=== RECORDS PROVIDED ===
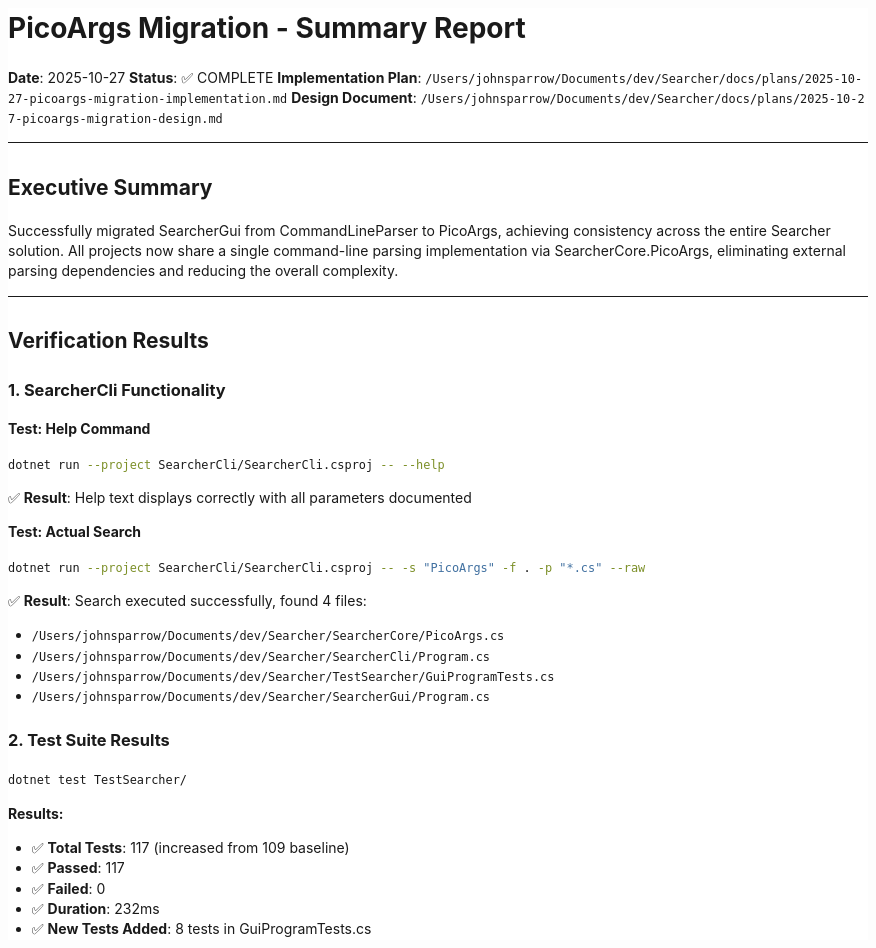# PicoArgs Migration - Summary Report

**Date**: 2025-10-27
**Status**: ✅ COMPLETE
**Implementation Plan**: `/Users/johnsparrow/Documents/dev/Searcher/docs/plans/2025-10-27-picoargs-migration-implementation.md`
**Design Document**: `/Users/johnsparrow/Documents/dev/Searcher/docs/plans/2025-10-27-picoargs-migration-design.md`

---

## Executive Summary

Successfully migrated SearcherGui from CommandLineParser to PicoArgs, achieving consistency across the entire Searcher solution. All projects now share a single command-line parsing implementation via SearcherCore.PicoArgs, eliminating external parsing dependencies and reducing the overall complexity.

---

## Verification Results

### 1. SearcherCli Functionality

**Test: Help Command**
```bash
dotnet run --project SearcherCli/SearcherCli.csproj -- --help
```
✅ **Result**: Help text displays correctly with all parameters documented

**Test: Actual Search**
```bash
dotnet run --project SearcherCli/SearcherCli.csproj -- -s "PicoArgs" -f . -p "*.cs" --raw
```
✅ **Result**: Search executed successfully, found 4 files:
- `/Users/johnsparrow/Documents/dev/Searcher/SearcherCore/PicoArgs.cs`
- `/Users/johnsparrow/Documents/dev/Searcher/SearcherCli/Program.cs`
- `/Users/johnsparrow/Documents/dev/Searcher/TestSearcher/GuiProgramTests.cs`
- `/Users/johnsparrow/Documents/dev/Searcher/SearcherGui/Program.cs`

### 2. Test Suite Results

```bash
dotnet test TestSearcher/
```

**Results:**
- ✅ **Total Tests**: 117 (increased from 109 baseline)
- ✅ **Passed**: 117
- ✅ **Failed**: 0
- ✅ **Duration**: 232ms
- ✅ **New Tests Added**: 8 tests in GuiProgramTests.cs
===
[REQUIREMENT]
Start at the line with "- ✅ **Total". Give that line and every line after it again, word for word, through the last line above.

[RESPONSE AREA]
- ✅ **Total Tests**: 117 (increased from 109 baseline)
- ✅ **Passed**: 117
- ✅ **Failed**: 0
- ✅ **Duration**: 232ms
- ✅ **New Tests Added**: 8 tests in GuiProgramTests.cs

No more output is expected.